I’m willing to accept that the crappiness may just be my perception. But only just.

At any rate, I figured I should check it out before the movie comes out. There were enough raves of The Hunger Games from people I actually know that I took a chance. A small chance, since… it’s free.

It’s a good book. Well crafted, not sentimental, not overly dramatic… just right. It draws you in and there’s no real good point to take a break and stop reading.

I just watched the trailer for the movie. I don’t know how it’ll fly… there’s a lot of inner thought going on that may just not translate to the screen.

We’ll see.

Book Log – Snuff

Snuff by Terry Pratchett

A Commander Vimes book from the Discworld genre.

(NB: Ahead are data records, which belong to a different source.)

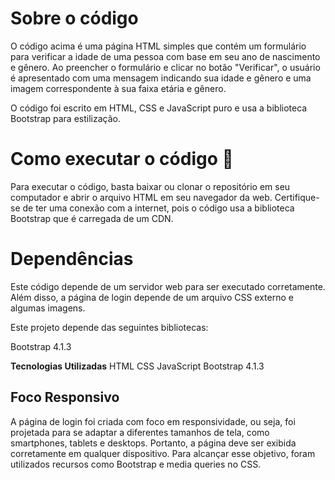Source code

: # Sobre o código
O código acima é uma página HTML simples que contém um formulário para verificar a idade de uma pessoa com base em seu ano de nascimento e gênero. Ao preencher o formulário e clicar no botão "Verificar", o usuário é apresentado com uma mensagem indicando sua idade e gênero e uma imagem correspondente à sua faixa etária e gênero.

O código foi escrito em HTML, CSS e JavaScript puro e usa a biblioteca Bootstrap para estilização.

# Como executar o código 👋

Para executar o código, basta baixar ou clonar o repositório em seu computador e abrir o arquivo HTML em seu navegador da web. Certifique-se de ter uma conexão com a internet, pois o código usa a biblioteca Bootstrap que é carregada de um CDN.

# Dependências
Este código depende de um servidor web para ser executado corretamente. Além disso, a página de login depende de um arquivo CSS externo e algumas imagens.

Este projeto depende das seguintes bibliotecas:

Bootstrap 4.1.3

**Tecnologias Utilizadas**
HTML
CSS
JavaScript
Bootstrap 4.1.3


## Foco Responsivo
A página de login foi criada com foco em responsividade, ou seja, foi projetada para se adaptar a diferentes tamanhos de tela, como smartphones, tablets e desktops. Portanto, a página deve ser exibida corretamente em qualquer dispositivo. Para alcançar esse objetivo, foram utilizados recursos como Bootstrap e media queries no CSS.

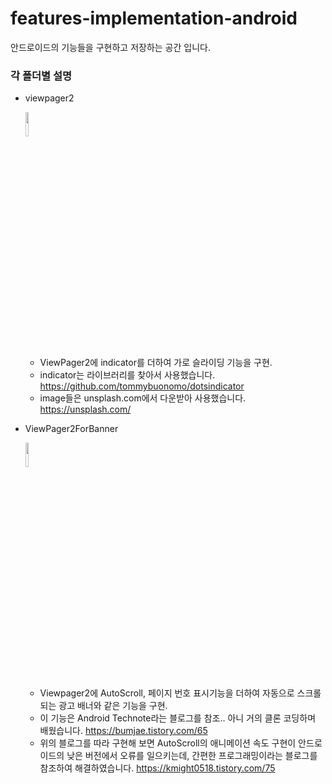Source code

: # features-implementation-android
안드로이드의 기능들을 구현하고 저장하는 공간 입니다.

### 각 폴더별 설명
- viewpager2 
  
  <img width="10%" src="https://user-images.githubusercontent.com/81162740/199494555-aa3b1d52-5ea4-4bb5-b3c8-767f8aab049c.gif">
  
  - ViewPager2에 indicator를 더하여 가로 슬라이딩 기능을 구현.
  - indicator는 라이브러리를 찾아서 사용했습니다. <https://github.com/tommybuonomo/dotsindicator>
  - image들은 unsplash.com에서 다운받아 사용했습니다. <https://unsplash.com/>
  
  
- ViewPager2ForBanner

  <img width="10%" src="https://user-images.githubusercontent.com/81162740/199497484-d63e2d67-d3e5-43de-bacd-485ec169623d.gif">

  - Viewpager2에 AutoScroll, 페이지 번호 표시기능을 더하여 자동으로 스크롤 되는 광고 배너와 같은 기능을 구현.
  - 이 기능은 Android Technote라는 블로그를 참조.. 아니 거의 클론 코딩하며 배웠습니다. <https://bumjae.tistory.com/65>
  - 위의 블로그를 따라 구현해 보면 AutoScroll의 애니메이션 속도 구현이 안드로이드의 낮은 버전에서 오류를 일으키는데, 간편한 프로그래밍이라는 블로그를 참조하여 해결하였습니다. <https://kmight0518.tistory.com/75>
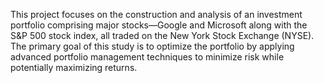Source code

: This project focuses on the construction and analysis of an investment portfolio comprising major stocks—Google and Microsoft along with the S&P 500 stock index, all traded on the New York Stock Exchange (NYSE). 
The primary goal of this study is to optimize the portfolio by applying advanced portfolio management techniques to minimize risk while potentially maximizing returns.
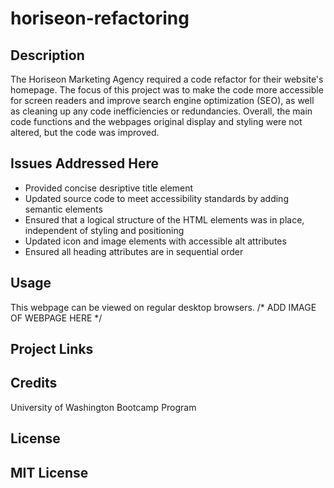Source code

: # horiseon-refactoring

 
## Description
 
The Horiseon Marketing Agency required a code refactor for their website's homepage. The focus of this project was to make the code more accessible for screen readers and improve search engine optimization (SEO), as well as cleaning up any code inefficiencies or redundancies. Overall, the main code functions and the webpages original display and styling were not altered, but the code was improved. 
 
 
## Issues Addressed Here

* Provided concise desriptive title element
* Updated source code to meet accessibility standards by adding semantic elements
* Ensured that a logical structure of the HTML elements was in place, independent of styling and positioning
* Updated icon and image elements with accessible alt attributes
* Ensured all heading attributes are in sequential order

 
## Usage

This webpage can be viewed on regular desktop browsers. 
/* ADD IMAGE OF WEBPAGE HERE */

## Project Links
 

 
## Credits
University of Washington Bootcamp Program

 
## License
 
MIT License
---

And really, I think it can be called a genre, since there are like 30 Discworld novels.

The Commander Vimes books really respect being a “copper”. We hear about how being a copper is in your blood, blah blah blah about every third page. The themes of justice are heavy-handed (“Goblins are people, too!”).

But Discworld stuff isn’t hard literature. It’s just silly, easy reading. And a bit addictive.

Don’t start, kids.

Book Log – A Hat Full of Sky

A Hat Full of Sky: A Tiffany Aching Adventure by Terry Pratchett

This is the second of the Tiffany Aching series, set in Discworld. Like it’s predecessor, The Wee Free Men, it’s aimed at a younger audience. But it’s still a Discworld novel. Granny Weatherwax makes an appearance, and I like that character from the “grown-up” Discworld books.

I think I say this about every Discworld book, but why re-invent the wheel: This is an amusing piece of mind candy.